U of S scientists awarded $1.2 million to explore advanced energy technologies
|From top: Ajay Dalai, Akira Hirose, and Jerzy Szpunar|
Three University of Saskatchewan researchers have been awarded $1.23 million by the Natural Sciences and Engineering Research Council of Canada (NSERC) to develop better ways to make biodiesel, advanced materials for nuclear reactors and an effective fuel injection system for fusion reactors.
“Producing and using energy sustainably while reducing our carbon footprint are high public priorities,” said U of S Vice-President Research Karen Chad. “These outstanding researchers are working on energy solutions to help us build a sustainable, productive and prosperous society.”
All three researchers, who are also Canada Research Chair holders, competed for the funds through NSERC’s Strategic Projects grants program. Their grants are part of $55 million invested across the country to support more than 120 research teams. The announcement was made today at the University of Waterloo in Ontario.
The successful U of S recipients are:
- Ajay Dalai, Canada Research Chair in Bio-Energy and Environmentally-Friendly Chemical Processing, is working to develop catalysts to strip out the extra oxygen in vegetable oils such as waste canola, rapeseed and used cooking oil to produce heat stable biodiesel that mixes easily with petroleum diesel for superior performance. The environmental benefits are substantial: if all diesel vehicles added just five per cent biodiesel to their tanks, it would reduce Canada’s greenhouse gas emissions by 2.5 million tonnes. An added incentive is that biodiesel reduces wear on engines and reduces maintenance.
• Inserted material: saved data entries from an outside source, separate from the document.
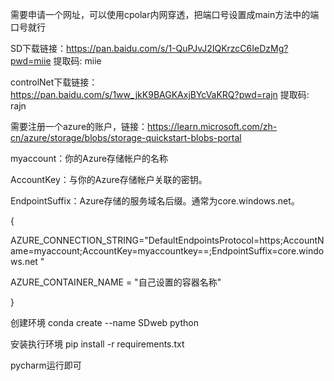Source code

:需要申请一个网址，可以使用cpolar内网穿透，把端口号设置成main方法中的端口号就行

SD下载链接：https://pan.baidu.com/s/1-QuPJvJ2IQKrzcC6IeDzMg?pwd=miie 提取码: miie 

controlNet下载链接： https://pan.baidu.com/s/1ww_jkK9BAGKAxjBYcVaKRQ?pwd=rajn 提取码: rajn 

需要注册一个azure的账户，链接：https://learn.microsoft.com/zh-cn/azure/storage/blobs/storage-quickstart-blobs-portal

myaccount：你的Azure存储帐户的名称

AccountKey：与你的Azure存储帐户关联的密钥。

EndpointSuffix：Azure存储的服务域名后缀。通常为core.windows.net。

{

AZURE_CONNECTION_STRING="DefaultEndpointsProtocol=https;AccountName=myaccount;AccountKey=myaccountkey==;EndpointSuffix=core.windows.net
"

AZURE_CONTAINER_NAME = "自己设置的容器名称"

}

创建环境
conda create --name SDweb python

安装执行环境
pip install -r requirements.txt

pycharm运行即可
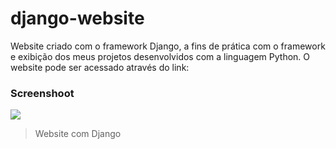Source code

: # django-website
Website criado com o framework Django, a fins de prática com o framework e exibição dos meus projetos desenvolvidos com a linguagem Python.
O website pode ser acessado através do link: 



### Screenshoot
![](https://ibb.co/WnXC296)
> Website com Django
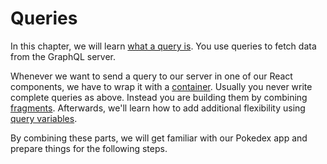 # Queries

In this chapter, we will learn [what a query is](what-is-a-query.md). You use queries to fetch data from the GraphQL server.

Whenever we want to send a query to our server in one of our React components, we have to wrap it with a [container](containers-fragments.md).
Usually you never write complete queries as above. Instead you are building them by combining [fragments](working-with-fragments.md).
Afterwards, we'll learn how to add additional flexibility using [query variables](variables.md).

By combining these parts, we will get familiar with our Pokedex app and prepare things for the following steps.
- Akira Hirose, Canada Research Chair in Plasma Science, will use the STOR-M tokamak, Canada’s only fusion energy research facility, to develop a refueling technology for fusion reactors called compact torus injection (CT). Fusion reactors use powerful magnetic fields to contain plasma – the same phase of matter found in the sun. Feeding fuel into the plasma without disrupting the magnetic fields and shutting down the reaction is a major challenge in fusion energy research, one Hirose hopes to overcome with CT technology.
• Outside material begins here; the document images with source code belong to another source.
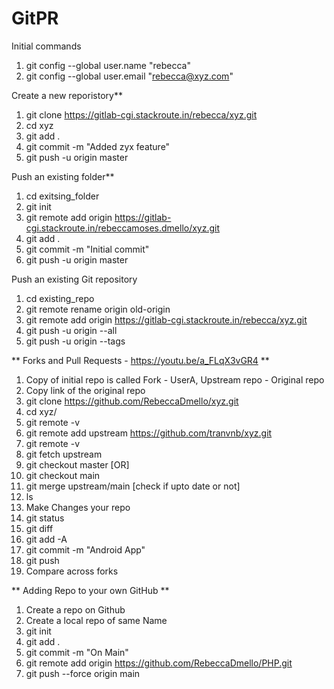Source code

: # GitPR 

Initial commands
1. git config --global user.name "rebecca"
2. git config --global user.email "rebecca@xyz.com"

Create a new reporistory**
1. git clone https://gitlab-cgi.stackroute.in/rebecca/xyz.git
2. cd xyz
3. git add .
4. git commit -m "Added zyx feature"
5. git push -u origin master

Push an existing folder**
1. cd exitsing_folder
2. git init
3. git remote add origin https://gitlab-cgi.stackroute.in/rebeccamoses.dmello/xyz.git
4. git add .
5. git commit -m "Initial commit"
6. git push -u origin master

Push an existing Git repository
1. cd existing_repo
2. git remote rename origin old-origin
3. git remote add origin https://gitlab-cgi.stackroute.in/rebecca/xyz.git
4. git push -u origin --all
5. git push -u origin --tags

** Forks and Pull Requests -  https://youtu.be/a_FLqX3vGR4 **
1. Copy of initial repo is called Fork - UserA, Upstream repo - Original repo
2. Copy link of the original repo
3. git clone https://github.com/RebeccaDmello/xyz.git
4. cd xyz/
5. git remote -v
6. git remote add upstream https://github.com/tranvnb/xyz.git
7. git remote -v
8. git fetch upstream
9. git checkout master [OR]
10. git checkout main
11. git merge upstream/main [check if upto date or not]
12. ls
13. Make Changes your repo
14. git status
15. git diff
16. git add -A
17. git commit -m "Android App"
18. git push
19. Compare across forks

** Adding Repo to your own GitHub **
1. Create a repo on Github
2. Create a local repo of same Name
3. git init
4. git add .
5. git commit -m "On Main"
6. git remote add origin https://github.com/RebeccaDmello/PHP.git
7. git push --force origin main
- Jerzy Szpunar, Canada Research Chair in Advanced Materials for Clean Energy, is working to develop advanced materials for next-generation nuclear reactors, which will be designed to create clean energy both in the form of electricity and hydrogen for fuel. The extreme conditions in these reactors – high temperature, high pressure, high corrosion – demand state-of-the art alloys. Szpunar will use the Canadian Light Source synchrotron at the U of S to evaluate these advanced materials and predict their performance.
The goal of NSERC’s Strategic Projects grants program is to increase research and training in targeted areas that could strongly enhance Canada’s economy, society and environment within the next 10 years.
For a complete list of the projects awarded, visit www.nserc.ca.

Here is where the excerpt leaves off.